What is needed:
Output exactly the lines below, starting with the line that has "- Select the **monitor**" and going on through the line that has "- When you enter", both included, and no other lines.
:: Provided records
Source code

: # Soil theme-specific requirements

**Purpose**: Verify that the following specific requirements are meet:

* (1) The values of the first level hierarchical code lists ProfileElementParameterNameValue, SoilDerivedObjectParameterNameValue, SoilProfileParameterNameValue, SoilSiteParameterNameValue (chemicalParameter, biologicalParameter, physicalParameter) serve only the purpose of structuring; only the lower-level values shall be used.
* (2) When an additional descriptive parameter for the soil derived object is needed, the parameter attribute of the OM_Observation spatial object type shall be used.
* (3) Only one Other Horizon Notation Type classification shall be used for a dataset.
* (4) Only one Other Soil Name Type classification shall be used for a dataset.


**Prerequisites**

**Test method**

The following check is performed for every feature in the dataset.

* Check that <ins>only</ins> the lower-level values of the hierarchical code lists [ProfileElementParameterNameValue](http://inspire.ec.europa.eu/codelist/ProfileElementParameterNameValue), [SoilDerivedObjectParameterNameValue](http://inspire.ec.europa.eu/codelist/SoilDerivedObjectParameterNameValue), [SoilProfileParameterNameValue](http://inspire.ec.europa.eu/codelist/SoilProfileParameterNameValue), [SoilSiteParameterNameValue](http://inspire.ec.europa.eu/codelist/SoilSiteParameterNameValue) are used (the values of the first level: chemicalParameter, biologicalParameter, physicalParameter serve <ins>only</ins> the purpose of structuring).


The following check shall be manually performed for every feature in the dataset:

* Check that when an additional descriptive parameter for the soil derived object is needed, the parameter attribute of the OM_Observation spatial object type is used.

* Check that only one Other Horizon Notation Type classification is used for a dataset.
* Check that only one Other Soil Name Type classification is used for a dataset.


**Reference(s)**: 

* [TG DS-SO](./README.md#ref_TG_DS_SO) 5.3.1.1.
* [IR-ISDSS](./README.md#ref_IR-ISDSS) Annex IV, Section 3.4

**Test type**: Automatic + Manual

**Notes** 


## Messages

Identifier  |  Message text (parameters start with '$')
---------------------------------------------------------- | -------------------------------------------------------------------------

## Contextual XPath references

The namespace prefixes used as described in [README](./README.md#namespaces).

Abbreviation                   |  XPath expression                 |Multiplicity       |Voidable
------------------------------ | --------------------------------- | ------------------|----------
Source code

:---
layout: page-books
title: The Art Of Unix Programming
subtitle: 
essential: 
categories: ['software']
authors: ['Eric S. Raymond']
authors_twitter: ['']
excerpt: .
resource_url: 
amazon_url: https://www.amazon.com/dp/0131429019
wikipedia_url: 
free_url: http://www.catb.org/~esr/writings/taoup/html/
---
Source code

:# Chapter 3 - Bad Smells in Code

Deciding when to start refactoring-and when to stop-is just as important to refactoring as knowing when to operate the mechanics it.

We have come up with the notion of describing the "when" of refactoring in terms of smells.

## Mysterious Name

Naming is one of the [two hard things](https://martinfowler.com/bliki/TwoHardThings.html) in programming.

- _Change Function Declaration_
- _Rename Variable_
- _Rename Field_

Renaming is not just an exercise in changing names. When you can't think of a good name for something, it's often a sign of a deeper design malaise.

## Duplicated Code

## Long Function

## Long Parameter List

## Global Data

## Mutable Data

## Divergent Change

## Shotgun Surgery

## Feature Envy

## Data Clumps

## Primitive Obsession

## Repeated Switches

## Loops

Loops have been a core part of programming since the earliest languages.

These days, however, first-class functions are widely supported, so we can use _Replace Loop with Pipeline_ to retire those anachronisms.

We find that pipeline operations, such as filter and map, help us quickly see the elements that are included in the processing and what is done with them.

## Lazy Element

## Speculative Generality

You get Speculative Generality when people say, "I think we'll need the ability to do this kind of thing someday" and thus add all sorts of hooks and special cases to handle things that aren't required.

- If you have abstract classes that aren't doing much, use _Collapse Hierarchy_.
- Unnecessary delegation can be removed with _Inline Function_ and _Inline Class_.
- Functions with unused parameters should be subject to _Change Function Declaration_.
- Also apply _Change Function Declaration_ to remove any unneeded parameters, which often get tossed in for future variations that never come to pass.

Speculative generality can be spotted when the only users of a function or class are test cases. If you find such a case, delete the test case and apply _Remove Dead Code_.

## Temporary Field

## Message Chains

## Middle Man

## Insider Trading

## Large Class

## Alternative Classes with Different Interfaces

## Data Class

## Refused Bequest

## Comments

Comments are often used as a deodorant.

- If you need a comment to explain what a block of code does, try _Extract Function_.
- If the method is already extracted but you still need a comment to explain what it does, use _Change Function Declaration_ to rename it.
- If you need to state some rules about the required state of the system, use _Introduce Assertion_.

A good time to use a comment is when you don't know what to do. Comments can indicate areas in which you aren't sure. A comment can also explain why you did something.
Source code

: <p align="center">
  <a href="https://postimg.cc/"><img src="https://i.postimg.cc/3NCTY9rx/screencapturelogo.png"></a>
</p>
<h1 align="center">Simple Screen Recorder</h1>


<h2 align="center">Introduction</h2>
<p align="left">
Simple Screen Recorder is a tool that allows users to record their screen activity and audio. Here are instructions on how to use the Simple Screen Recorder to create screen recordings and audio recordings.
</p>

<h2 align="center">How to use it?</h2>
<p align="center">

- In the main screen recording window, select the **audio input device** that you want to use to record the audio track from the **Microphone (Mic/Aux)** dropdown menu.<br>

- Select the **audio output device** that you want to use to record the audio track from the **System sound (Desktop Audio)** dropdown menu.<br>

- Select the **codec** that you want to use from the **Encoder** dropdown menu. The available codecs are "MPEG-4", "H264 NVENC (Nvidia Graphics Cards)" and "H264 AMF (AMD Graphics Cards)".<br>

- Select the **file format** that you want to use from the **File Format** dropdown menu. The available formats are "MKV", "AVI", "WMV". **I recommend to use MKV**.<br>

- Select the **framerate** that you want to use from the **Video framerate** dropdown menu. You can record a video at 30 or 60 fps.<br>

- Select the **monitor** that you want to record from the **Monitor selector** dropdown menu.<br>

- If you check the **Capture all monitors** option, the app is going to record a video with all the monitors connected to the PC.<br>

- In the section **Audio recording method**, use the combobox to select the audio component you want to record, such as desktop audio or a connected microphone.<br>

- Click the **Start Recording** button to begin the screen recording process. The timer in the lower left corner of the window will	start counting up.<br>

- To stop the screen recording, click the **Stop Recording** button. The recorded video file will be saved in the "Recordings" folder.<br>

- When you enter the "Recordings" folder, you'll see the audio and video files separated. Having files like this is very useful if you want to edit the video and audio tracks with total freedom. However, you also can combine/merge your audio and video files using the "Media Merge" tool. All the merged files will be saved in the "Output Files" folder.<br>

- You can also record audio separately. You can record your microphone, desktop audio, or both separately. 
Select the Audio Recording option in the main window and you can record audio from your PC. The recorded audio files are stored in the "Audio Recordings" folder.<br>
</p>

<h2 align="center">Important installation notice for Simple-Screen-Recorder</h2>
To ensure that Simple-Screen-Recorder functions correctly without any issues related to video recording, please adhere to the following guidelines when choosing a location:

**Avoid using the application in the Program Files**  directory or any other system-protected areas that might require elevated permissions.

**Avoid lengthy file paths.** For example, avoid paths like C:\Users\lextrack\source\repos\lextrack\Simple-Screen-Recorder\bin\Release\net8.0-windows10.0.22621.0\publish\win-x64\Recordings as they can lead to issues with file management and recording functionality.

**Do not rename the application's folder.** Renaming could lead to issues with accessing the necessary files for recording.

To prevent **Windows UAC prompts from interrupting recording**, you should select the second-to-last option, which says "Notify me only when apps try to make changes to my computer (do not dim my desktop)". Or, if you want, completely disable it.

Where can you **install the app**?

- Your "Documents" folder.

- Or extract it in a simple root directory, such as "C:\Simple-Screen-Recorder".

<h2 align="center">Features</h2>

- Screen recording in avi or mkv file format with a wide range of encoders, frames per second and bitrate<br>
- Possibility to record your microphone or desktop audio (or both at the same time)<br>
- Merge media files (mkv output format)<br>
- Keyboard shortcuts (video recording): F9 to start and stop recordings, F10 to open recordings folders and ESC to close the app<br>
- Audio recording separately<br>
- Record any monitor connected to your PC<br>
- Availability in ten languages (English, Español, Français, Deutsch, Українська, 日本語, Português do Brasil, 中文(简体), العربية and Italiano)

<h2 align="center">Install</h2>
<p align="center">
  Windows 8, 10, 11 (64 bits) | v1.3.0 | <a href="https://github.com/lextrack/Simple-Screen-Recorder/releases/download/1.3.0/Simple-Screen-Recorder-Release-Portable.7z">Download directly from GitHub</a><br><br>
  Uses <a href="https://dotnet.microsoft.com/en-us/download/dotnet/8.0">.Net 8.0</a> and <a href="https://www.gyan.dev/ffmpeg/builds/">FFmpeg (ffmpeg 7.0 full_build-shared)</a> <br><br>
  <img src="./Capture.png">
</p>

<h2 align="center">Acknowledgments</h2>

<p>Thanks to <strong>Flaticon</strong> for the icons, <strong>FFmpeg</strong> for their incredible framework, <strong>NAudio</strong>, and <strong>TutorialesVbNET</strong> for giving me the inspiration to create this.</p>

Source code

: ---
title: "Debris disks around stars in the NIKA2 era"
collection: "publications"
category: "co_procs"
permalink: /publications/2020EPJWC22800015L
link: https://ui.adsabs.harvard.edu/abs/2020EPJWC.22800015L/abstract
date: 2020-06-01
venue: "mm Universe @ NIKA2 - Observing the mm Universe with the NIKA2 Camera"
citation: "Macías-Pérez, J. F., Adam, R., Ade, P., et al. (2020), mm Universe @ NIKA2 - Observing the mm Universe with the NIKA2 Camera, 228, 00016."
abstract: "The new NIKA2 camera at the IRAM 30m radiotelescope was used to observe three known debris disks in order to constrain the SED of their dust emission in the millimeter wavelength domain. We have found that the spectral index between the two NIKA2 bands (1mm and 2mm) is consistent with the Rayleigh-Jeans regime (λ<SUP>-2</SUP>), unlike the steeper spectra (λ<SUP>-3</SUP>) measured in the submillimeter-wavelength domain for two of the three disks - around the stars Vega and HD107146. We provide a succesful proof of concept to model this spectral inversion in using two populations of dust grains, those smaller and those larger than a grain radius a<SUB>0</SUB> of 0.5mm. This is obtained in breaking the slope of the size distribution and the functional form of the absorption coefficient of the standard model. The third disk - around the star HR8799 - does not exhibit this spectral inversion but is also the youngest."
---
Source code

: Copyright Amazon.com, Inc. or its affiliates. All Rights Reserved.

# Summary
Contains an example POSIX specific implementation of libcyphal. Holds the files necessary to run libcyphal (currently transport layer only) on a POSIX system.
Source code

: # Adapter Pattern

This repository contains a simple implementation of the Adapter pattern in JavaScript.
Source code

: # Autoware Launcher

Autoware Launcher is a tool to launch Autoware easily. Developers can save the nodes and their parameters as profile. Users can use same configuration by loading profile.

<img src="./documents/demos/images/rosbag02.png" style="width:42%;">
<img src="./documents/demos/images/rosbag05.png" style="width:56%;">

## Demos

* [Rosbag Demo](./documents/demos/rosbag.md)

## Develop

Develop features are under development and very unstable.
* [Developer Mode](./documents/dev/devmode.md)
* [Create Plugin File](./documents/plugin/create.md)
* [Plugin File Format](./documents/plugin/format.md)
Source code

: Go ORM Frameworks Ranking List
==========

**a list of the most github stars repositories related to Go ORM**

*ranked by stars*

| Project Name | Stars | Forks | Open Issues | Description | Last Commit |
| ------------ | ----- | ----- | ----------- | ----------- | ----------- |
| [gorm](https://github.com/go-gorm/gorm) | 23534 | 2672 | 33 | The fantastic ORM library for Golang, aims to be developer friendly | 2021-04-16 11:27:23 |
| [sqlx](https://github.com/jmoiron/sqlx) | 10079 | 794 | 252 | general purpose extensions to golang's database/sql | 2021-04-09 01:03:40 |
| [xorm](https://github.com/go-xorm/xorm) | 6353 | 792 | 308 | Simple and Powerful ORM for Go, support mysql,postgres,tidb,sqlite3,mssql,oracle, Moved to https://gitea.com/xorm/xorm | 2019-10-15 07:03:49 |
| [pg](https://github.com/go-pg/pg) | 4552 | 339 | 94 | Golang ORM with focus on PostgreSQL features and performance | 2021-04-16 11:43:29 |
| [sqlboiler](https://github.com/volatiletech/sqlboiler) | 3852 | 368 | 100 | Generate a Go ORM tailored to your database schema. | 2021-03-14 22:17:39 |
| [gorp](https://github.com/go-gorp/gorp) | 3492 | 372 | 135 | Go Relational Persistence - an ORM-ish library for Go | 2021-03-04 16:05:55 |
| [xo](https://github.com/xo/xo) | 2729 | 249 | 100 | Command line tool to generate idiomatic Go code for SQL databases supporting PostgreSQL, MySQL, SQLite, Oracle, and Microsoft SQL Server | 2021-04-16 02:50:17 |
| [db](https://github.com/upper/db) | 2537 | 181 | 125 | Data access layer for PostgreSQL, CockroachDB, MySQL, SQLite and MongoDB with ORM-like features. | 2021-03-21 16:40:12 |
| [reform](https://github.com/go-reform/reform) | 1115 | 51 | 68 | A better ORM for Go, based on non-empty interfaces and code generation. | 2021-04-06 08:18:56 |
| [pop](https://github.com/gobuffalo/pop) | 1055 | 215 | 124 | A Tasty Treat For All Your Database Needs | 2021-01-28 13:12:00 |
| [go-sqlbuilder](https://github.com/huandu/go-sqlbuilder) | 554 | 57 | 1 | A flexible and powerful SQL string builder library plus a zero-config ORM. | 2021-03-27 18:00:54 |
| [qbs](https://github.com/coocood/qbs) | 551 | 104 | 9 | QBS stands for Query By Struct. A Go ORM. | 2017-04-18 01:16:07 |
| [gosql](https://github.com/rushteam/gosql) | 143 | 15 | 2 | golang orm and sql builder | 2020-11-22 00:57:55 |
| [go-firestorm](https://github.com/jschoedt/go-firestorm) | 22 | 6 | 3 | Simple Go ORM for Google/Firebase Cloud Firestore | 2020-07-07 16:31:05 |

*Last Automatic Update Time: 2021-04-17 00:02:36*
::::
Exercise answer:
- Select the **monitor** that you want to record from the **Monitor selector** dropdown menu.<br>

- If you check the **Capture all monitors** option, the app is going to record a video with all the monitors connected to the PC.<br>

- In the section **Audio recording method**, use the combobox to select the audio component you want to record, such as desktop audio or a connected microphone.<br>

- Click the **Start Recording** button to begin the screen recording process. The timer in the lower left corner of the window will	start counting up.<br>

- To stop the screen recording, click the **Stop Recording** button. The recorded video file will be saved in the "Recordings" folder.<br>

- When you enter the "Recordings" folder, you'll see the audio and video files separated. Having files like this is very useful if you want to edit the video and audio tracks with total freedom. However, you also can combine/merge your audio and video files using the "Media Merge" tool. All the merged files will be saved in the "Output Files" folder.<br>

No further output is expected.